**Problem requirements:**
Would you return every entry, exactly as it is written?

[[ Given records, beginning ]]

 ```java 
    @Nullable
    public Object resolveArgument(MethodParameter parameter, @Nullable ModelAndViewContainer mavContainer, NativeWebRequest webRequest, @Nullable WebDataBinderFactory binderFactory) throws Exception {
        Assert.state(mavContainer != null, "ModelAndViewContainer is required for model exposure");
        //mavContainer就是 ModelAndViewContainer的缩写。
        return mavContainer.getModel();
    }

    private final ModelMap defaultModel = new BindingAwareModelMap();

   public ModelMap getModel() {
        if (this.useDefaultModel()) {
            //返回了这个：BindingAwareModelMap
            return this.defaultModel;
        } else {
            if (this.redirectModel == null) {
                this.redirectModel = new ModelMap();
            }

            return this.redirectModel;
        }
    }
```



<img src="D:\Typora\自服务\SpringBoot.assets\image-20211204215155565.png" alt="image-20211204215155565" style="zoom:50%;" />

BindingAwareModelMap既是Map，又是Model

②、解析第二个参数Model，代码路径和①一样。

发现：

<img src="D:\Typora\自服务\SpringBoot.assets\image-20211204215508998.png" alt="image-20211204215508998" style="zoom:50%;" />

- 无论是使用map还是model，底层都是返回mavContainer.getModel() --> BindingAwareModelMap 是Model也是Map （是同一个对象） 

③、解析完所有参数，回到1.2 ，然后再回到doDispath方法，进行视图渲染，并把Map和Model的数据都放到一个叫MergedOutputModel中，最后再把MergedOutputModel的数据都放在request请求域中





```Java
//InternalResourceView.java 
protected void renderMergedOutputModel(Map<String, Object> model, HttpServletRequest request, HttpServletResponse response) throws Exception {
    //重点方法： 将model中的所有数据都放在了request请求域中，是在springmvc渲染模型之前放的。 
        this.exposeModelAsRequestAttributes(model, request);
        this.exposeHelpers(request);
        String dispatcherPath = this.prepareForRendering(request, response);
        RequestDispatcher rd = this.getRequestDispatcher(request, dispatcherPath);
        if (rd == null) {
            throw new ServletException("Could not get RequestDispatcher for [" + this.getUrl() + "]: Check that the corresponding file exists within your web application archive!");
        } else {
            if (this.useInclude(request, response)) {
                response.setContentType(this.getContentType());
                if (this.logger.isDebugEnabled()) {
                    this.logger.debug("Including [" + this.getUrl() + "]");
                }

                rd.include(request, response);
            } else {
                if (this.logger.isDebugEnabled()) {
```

[[ Given records, end ]]

**Result of this task:**
 ```java 
    @Nullable
    public Object resolveArgument(MethodParameter parameter, @Nullable ModelAndViewContainer mavContainer, NativeWebRequest webRequest, @Nullable WebDataBinderFactory binderFactory) throws Exception {
        Assert.state(mavContainer != null, "ModelAndViewContainer is required for model exposure");
        //mavContainer就是 ModelAndViewContainer的缩写。
        return mavContainer.getModel();
    }

    private final ModelMap defaultModel = new BindingAwareModelMap();

   public ModelMap getModel() {
        if (this.useDefaultModel()) {
            //返回了这个：BindingAwareModelMap
            return this.defaultModel;
        } else {
            if (this.redirectModel == null) {
                this.redirectModel = new ModelMap();
            }

            return this.redirectModel;
        }
    }
```



<img src="D:\Typora\自服务\SpringBoot.assets\image-20211204215155565.png" alt="image-20211204215155565" style="zoom:50%;" />

BindingAwareModelMap既是Map，又是Model

②、解析第二个参数Model，代码路径和①一样。

发现：

<img src="D:\Typora\自服务\SpringBoot.assets\image-20211204215508998.png" alt="image-20211204215508998" style="zoom:50%;" />

- 无论是使用map还是model，底层都是返回mavContainer.getModel() --> BindingAwareModelMap 是Model也是Map （是同一个对象） 

③、解析完所有参数，回到1.2 ，然后再回到doDispath方法，进行视图渲染，并把Map和Model的数据都放到一个叫MergedOutputModel中，最后再把MergedOutputModel的数据都放在request请求域中





```Java
//InternalResourceView.java 
protected void renderMergedOutputModel(Map<String, Object> model, HttpServletRequest request, HttpServletResponse response) throws Exception {
    //重点方法： 将model中的所有数据都放在了request请求域中，是在springmvc渲染模型之前放的。 
        this.exposeModelAsRequestAttributes(model, request);
        this.exposeHelpers(request);
        String dispatcherPath = this.prepareForRendering(request, response);
        RequestDispatcher rd = this.getRequestDispatcher(request, dispatcherPath);
        if (rd == null) {
            throw new ServletException("Could not get RequestDispatcher for [" + this.getUrl() + "]: Check that the corresponding file exists within your web application archive!");
        } else {
            if (this.useInclude(request, response)) {
                response.setContentType(this.getContentType());
                if (this.logger.isDebugEnabled()) {
                    this.logger.debug("Including [" + this.getUrl() + "]");
                }

                rd.include(request, response);
            } else {
                if (this.logger.isDebugEnabled()) {
```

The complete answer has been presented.